India has crossed the line from voluntary ESG storytelling to enforceable compliance. For listed companies, sustainability reporting is now treated as a governance obligation, is measurable and comparable, and is increasingly verified.

What’s driving the complaince scenario

1) SEBI BRSR + BRSR Core: BRSR applies to the top listed companies, and BRSR Core raises the bar for the largest entities by forcing third-party validation of key KPIs (environment, safety, diversity, and governance).

2) Value chain accountability: SEBI is pushing disclosures beyond the factory gate. Companies must identify significant upstream/downstream partners (using materiality thresholds, such as those that contribute at least ~2% of purchases/sales, capped to ensure broad coverage) and begin capturing ESG data from them. From FY 2025–26, Scope 3 moves into the conversation on a comply-or-explain basis, which means supply chain data quality becomes your problem, not your vendor’s.

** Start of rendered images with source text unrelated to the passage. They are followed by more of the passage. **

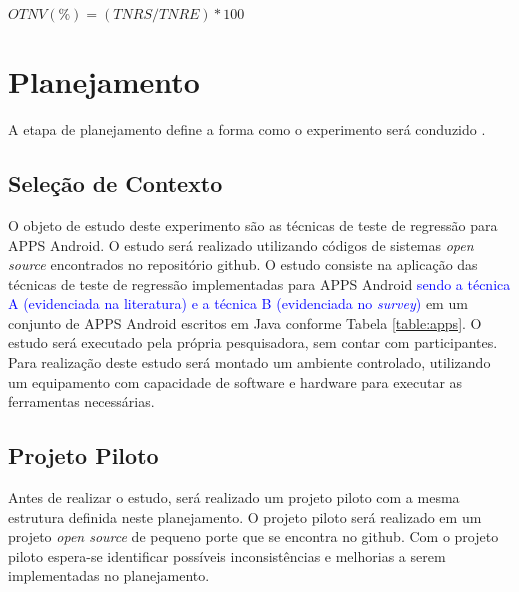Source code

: \begin{itemize}
\begin{enumerate}[label=\bf M\arabic*,leftmargin=2.1cm]
\begin{center}
{{\begin{center}
                \textbf{$OTNV (\%) = ({TNRS}/{TNRE})*100$}
    
                \end{center}
            }
        }
        \end{center}
        
   
    \end{enumerate}

    



\end{itemize}   

\section{Planejamento}\label{sec:planejamentodoexperimentope}

A etapa de planejamento define a forma como o experimento será conduzido \cite{Wohlin:2012:ESE:2349018}.

\subsection{Seleção de Contexto}

O objeto de estudo deste experimento são as técnicas de teste de regressão para \ac{APPS} Android. O estudo será realizado utilizando códigos de sistemas \textit{open source} encontrados no repositório github.  O estudo consiste na aplicação das técnicas de teste de regressão implementadas para \ac{APPS} Android \textcolor{blue}{sendo a técnica A (evidenciada na literatura) e a técnica B (evidenciada no \textit{survey})} em um conjunto de \ac{APPS} Android escritos em Java conforme Tabela \ref{table:apps}. O estudo será executado pela própria pesquisadora, sem contar com participantes. Para realização deste estudo será montado um ambiente controlado, utilizando um equipamento com capacidade de software e hardware para executar as ferramentas necessárias. 


\subsection{Projeto Piloto}

Antes de realizar o estudo, será realizado um projeto piloto com a mesma estrutura definida neste planejamento. O projeto piloto será realizado em um projeto \textit{open source} de pequeno porte que se encontra no github. Com o projeto piloto espera-se identificar possíveis inconsistências e melhorias a serem implementadas no planejamento.

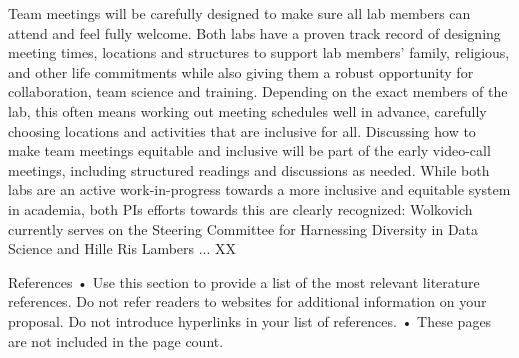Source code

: \documentclass[11pt]{article}
\begin{document}
Team meetings will be carefully designed to make sure all lab members can attend and feel fully welcome. Both labs have a proven track record of designing meeting times, locations and structures to support lab members' family, religious, and other life commitments while also giving them a robust opportunity for collaboration, team science and training. Depending on the exact members of the lab, this often means working out meeting schedules well in advance, carefully choosing locations and activities that are inclusive for all. Discussing how to make team meetings equitable and inclusive  will be part of the early video-call meetings, including structured readings and discussions as needed. While both labs are an active work-in-progress towards a more inclusive and equitable system in academia, both PIs efforts towards this are clearly recognized: Wolkovich currently serves on the Steering Committee for Harnessing Diversity in Data Science and Hille Ris Lambers ... XX %

References %
•	Use this section to provide a list of the most relevant literature references. Do not refer readers to websites for additional information on your proposal. Do not introduce hyperlinks in your list of references.
•	These pages are not included in the page count.

\end{document}
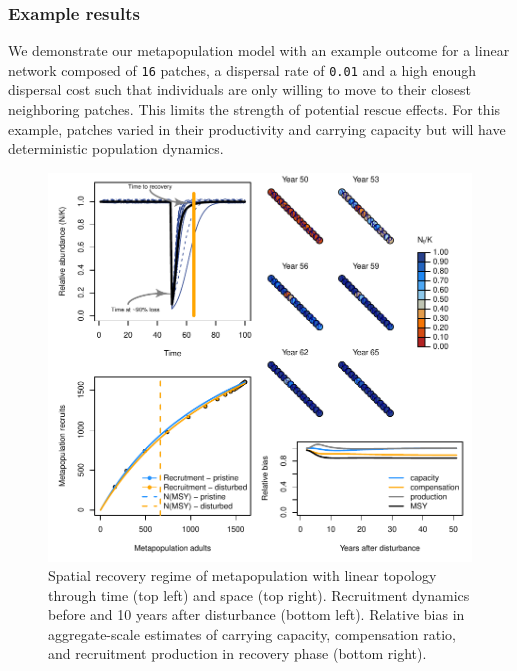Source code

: \documentclass[]{article}
\begin{document}
\hypertarget{example-results}{%
\subsubsection{Example results}\label{example-results}}

We demonstrate our metapopulation model with an example outcome for a
linear network composed of \texttt{16} patches, a dispersal rate of
\texttt{0.01} and a high enough dispersal cost such that individuals are
only willing to move to their closest neighboring patches. This limits
the strength of potential rescue effects. For this example, patches
varied in their productivity and carrying capacity but will have
deterministic population dynamics.

\begin{figure}[H]

{\centering \includegraphics{Managing_for_ecological_surprises_in_metapopulations_makeHTML_files/figure-latex/example results1-1} 

}

\caption{Spatial recovery regime of metapopulation with linear topology through time (top left) and space (top right). Recruitment dynamics before and 10 years after disturbance (bottom left). Relative bias in aggregate-scale estimates of carrying capacity, compensation ratio, and recruitment production in recovery phase (bottom right).}\label{fig:example results1}
\end{figure}
\end{document}
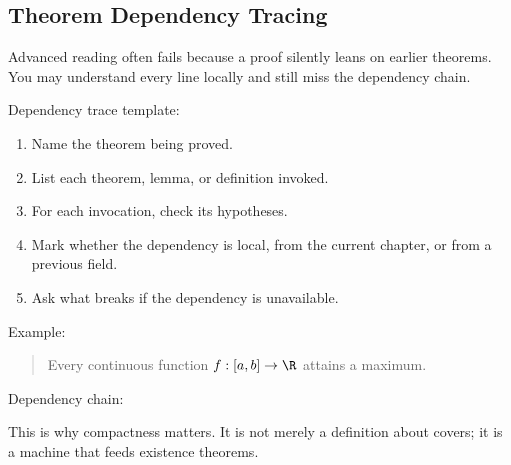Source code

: \subsection{Theorem Dependency Tracing}

Advanced reading often fails because a proof silently leans on earlier theorems.
You may understand every line locally and still miss the dependency chain.

\begin{formalbox}
Dependency trace template:
\begin{enumerate}
\item Name the theorem being proved.
\item List each theorem, lemma, or definition invoked.
\item For each invocation, check its hypotheses.
\item Mark whether the dependency is local, from the current chapter, or from a previous field.
\item Ask what breaks if the dependency is unavailable.
\end{enumerate}
\end{formalbox}

Example:

\begin{quote}
Every continuous function $f:[a,b]\to\R$ attains a maximum.
\end{quote}

Dependency chain:

\begin{center}
\end{center}

This is why compactness matters. It is not merely a definition about covers; it
is a machine that feeds existence theorems.

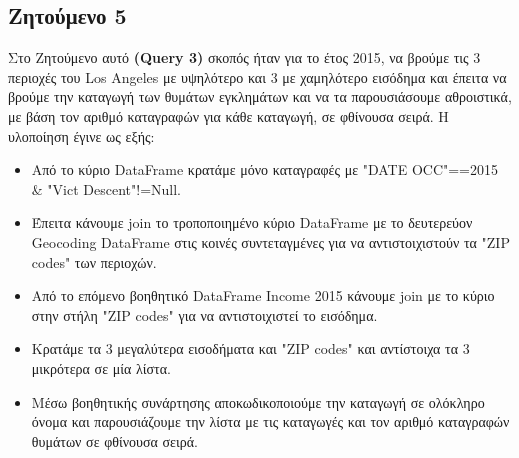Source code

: \documentclass{article}
\begin{document}


\subsection*{Ζητούμενο 5}
\label{subsec:Z5}

Στο Ζητούμενο αυτό \textbf{(Query 3)}  σκοπός ήταν για το έτος 2015, να βρούμε τις 3 περιοχές του  Los Angeles  με υψηλότερο και 3 με χαμηλότερο εισόδημα και έπειτα να βρούμε την καταγωγή των θυμάτων εγκλημάτων και να τα παρουσιάσουμε αθροιστικά, με βάση τον αριθμό καταγραφών για κάθε καταγωγή, σε φθίνουσα σειρά. Η υλοποίηση έγινε ως εξής: 
\begin{itemize}
    \item   Από το κύριο  DataFrame  κρατάμε μόνο καταγραφές με  "DATE OCC"==2015 \& "Vict Descent"!=Null.
    \item   Έπειτα κάνουμε  join  το τροποποιημένο κύριο  DataFrame  με το δευτερεύον  Geocoding DataFrame στις κοινές συντεταγμένες για να αντιστοιχιστούν τα  "ZIP codes"  των περιοχών. 
    \item   Από το επόμενο βοηθητικό  DataFrame Income 2015  κάνουμε join  με το κύριο στην στήλη  "ZIP codes"  για να αντιστοιχιστεί το εισόδημα. 
    \item   Κρατάμε τα 3 μεγαλύτερα εισοδήματα και  "ZIP codes"  και αντίστοιχα τα 3 μικρότερα σε μία λίστα. 
    \item   Μέσω βοηθητικής συνάρτησης αποκωδικοποιούμε την καταγωγή σε ολόκληρο όνομα και παρουσιάζουμε την λίστα με τις καταγωγές και τον αριθμό καταγραφών θυμάτων σε φθίνουσα σειρά. 
\end{itemize}
\end{document}

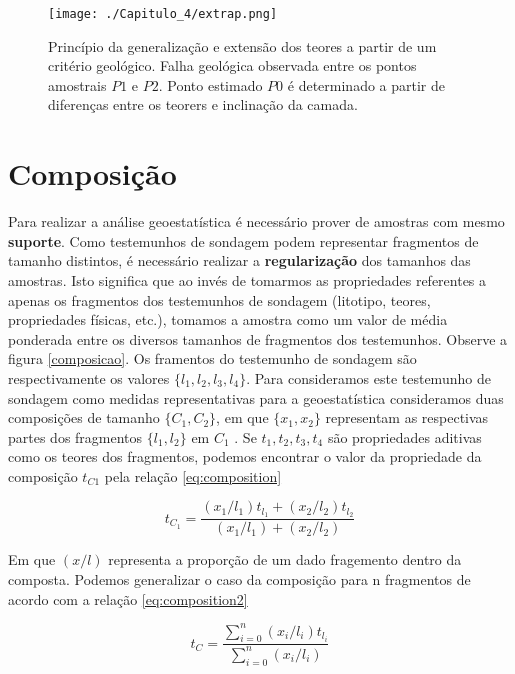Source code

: \FloatBarrier
\begin{figure}[!htpb]
	\centering
	\texttt{[image: ./Capitulo\_4/extrap.png]}	
	\caption{Princípio da generalização e extensão dos teores a partir de um critério geológico. Falha geológica observada entre os pontos amostrais $P1$ e $P2$. Ponto estimado $P0$ é determinado a partir de diferenças entre os teorers e inclinação da camada. }
	\label{extrap}
\end{figure}
\FloatBarrier 

\section{Composição} 

Para realizar a análise geoestatística é necessário prover de amostras com mesmo \textbf{suporte}. Como testemunhos de sondagem podem representar fragmentos de tamanho distintos, é necessário realizar a \textbf{regularização} dos tamanhos das amostras. Isto significa que ao invés de tomarmos as propriedades referentes a apenas os fragmentos dos testemunhos de sondagem (litotipo, teores, propriedades físicas, etc.), tomamos a amostra como um valor de média ponderada entre os diversos tamanhos de fragmentos dos testemunhos. Observe a figura \ref{composicao}. Os framentos do testemunho de sondagem são respectivamente os valores $\{l_{1}, l_{2}, l_{3}, l_{4}\}$. Para consideramos este testemunho de sondagem como medidas representativas para a geoestatística consideramos duas composições de tamanho $\{C_{1}, C_{2}\}$, em que $\{x_{1}, x_{2}\}$ representam as respectivas partes dos fragmentos $\{l_{1}, l_{2}\}$ em $C_{1}$ . Se ${t_{1}, t_{2}, t_{3}, t_{4}}$ são propriedades aditivas como os teores dos fragmentos, podemos encontrar o valor da propriedade da composição $t_{C1}$ pela relação \eqref{eq:composition}

\begin{equation}\label{eq:composition}
t_{C_{1}} = \frac{(x_{1}/l_{1})t_{l_{1}} + (x_{2}/l_{2}) t_{l_{2}}}{(x_{1}/l_{1}) + (x_{2}/l_{2})}
\end{equation}

Em que $(x/l)$ representa a proporção de um dado fragemento dentro da composta. Podemos generalizar o caso da composição para n fragmentos de acordo com a relação \eqref{eq:composition2}

\begin{equation}\label{eq:composition2}
t_{C} = \frac{\sum_{i=0}^{n}(x_{i}/l_{i})t_{l_{i}} }{\sum_{i=0}^{n}(x_{i}/l_{i})}
\end{equation}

3) India’s carbon market (CCTS): The Carbon Credit Trading Scheme turns emissions performance into a compliance instrument. It’s intensity-based (tCO₂ per unit output), so growth is allowed, but inefficiency is priced. Covered sectors must measure, verify, register, and close any gap via performance improvements or purchased credits, or face penalties.

4) Overlapping global rules: If you sell into or operate in the EU/US, you’re also staring at CSRD-style reporting and climate disclosure requirements. Treating each framework separately is how you build four reporting teams and still fail assurance.

What leaders should do now?

Build a single ESG data system with audit trails (Scope 1/2 first, then supplier-ready Scope 3), lock calculation methods, assign owners across finance/ops/procurement, start supplier enablement early, and engage assessors. Done right, compliance becomes operational control. Done late, it becomes expensive panic.